**Material provided:**
· · · · · · ·

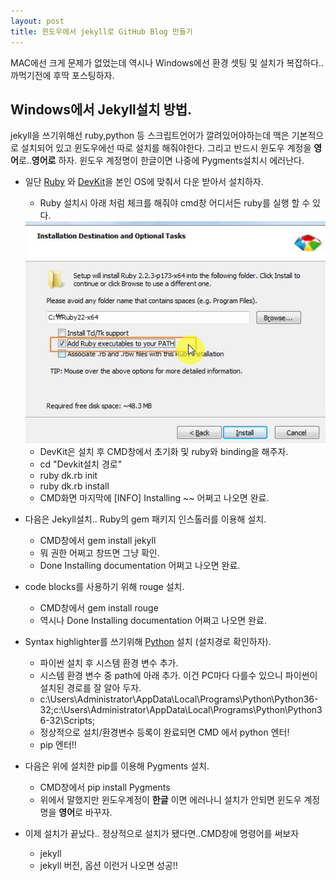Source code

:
 ```yaml
---
layout: post
title: 윈도우에서 jekyll로 GitHub Blog 만들기
---
```


MAC에선 크게 문제가 없었는데 역시나 Windows에선 환경 셋팅 및 설치가 복잡하다..
까먹기전에 후딱 포스팅하자.

## Windows에서 Jekyll설치 방법.

jekyll을 쓰기위해선 ruby,python 등 스크립트언어가 깔려있어야하는데 맥은 기본적으로 설치되어 있고 윈도우에선 따로 설치를 해줘야한다.
그리고 반드시 윈도우 계정을 **영어**로..**영어로** 하자.
윈도우 계정명이 한글이면 나중에 Pygments설치시 에러난다.

* 일단 [Ruby](http://rubyinstaller.org/downloads/) 와 [DevKit](http://rubyinstaller.org/downloads/)을 본인 OS에 맞춰서 다운 받아서 설치하자.

  * Ruby 설치시 아래 처럼 체크를 해줘야 cmd창 어디서든 ruby를 실행 할 수 있다.
  
  <div align="center">
  <img src="/public/img/ruby_install.jpg" />
  </div>
 
  * DevKit은 설치 후 CMD창에서 초기화 및 ruby와 binding을 해주자.
  * cd "Devkit설치 경로"
  * ruby dk.rb init
  * ruby dk.rb install
  * CMD화면 마지막에 [INFO] Installing ~~ 어쩌고 나오면 완료.

* 다음은 Jekyll설치.. Ruby의 gem 패키지 인스톨러를 이용해 설치.
  * CMD창에서 gem install jekyll
  * 뭐 권한 어쩌고 창뜨면 그냥 확인.
  * Done Installing documentation 어쩌고 나오면 완료.
 
* code blocks를 사용하기 위해 rouge 설치.
  * CMD창에서 gem install rouge
  * 역시나 Done Installing documentation 어쩌고 나오면 완료.
 
* Syntax highlighter를 쓰기위해 [Python](https://www.python.org/downloads/) 설치 (설치경로 확인하자).
  * 파이썬 설치 후 시스템 환경 변수 추가. 
  * 시스템 환경 변수 중 path에 아래 추가. 이건 PC마다 다를수 있으니 파이썬이 설치된 경로를 잘 알아 두자.
  * c:\Users\Administrator\AppData\Local\Programs\Python\Python36-32;c:\Users\Administrator\AppData\Local\Programs\Python\Python36-32\Scripts;
  * 정상적으로 설치/환경변수 등록이 완료되면 CMD 에서 python 엔터!
  * pip 엔터!!

* 다음은 위에 설치한 pip를 이용해 Pygments 설치.
  * CMD창에서 pip install Pygments
  * 위에서 말했지만 윈도우계정이 **한글** 이면 에러나니 설치가 안되면 윈도우 계정명을 **영어**로 바꾸자.
 
* 이제 설치가 끝났다.. 정상적으로 설치가 됐다면..CMD창에 명령어를 써보자
  * jekyll
  * jekyll 버전, 옵션 이런거 나오면 성공!!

· · · · · · ·

**Work to be completed:** For every line above that holds the word "downloads", report the whole line.

**Solution to the exercise:**
* 일단 [Ruby](http://rubyinstaller.org/downloads/) 와 [DevKit](http://rubyinstaller.org/downloads/)을 본인 OS에 맞춰서 다운 받아서 설치하자.
* Syntax highlighter를 쓰기위해 [Python](https://www.python.org/downloads/) 설치 (설치경로 확인하자).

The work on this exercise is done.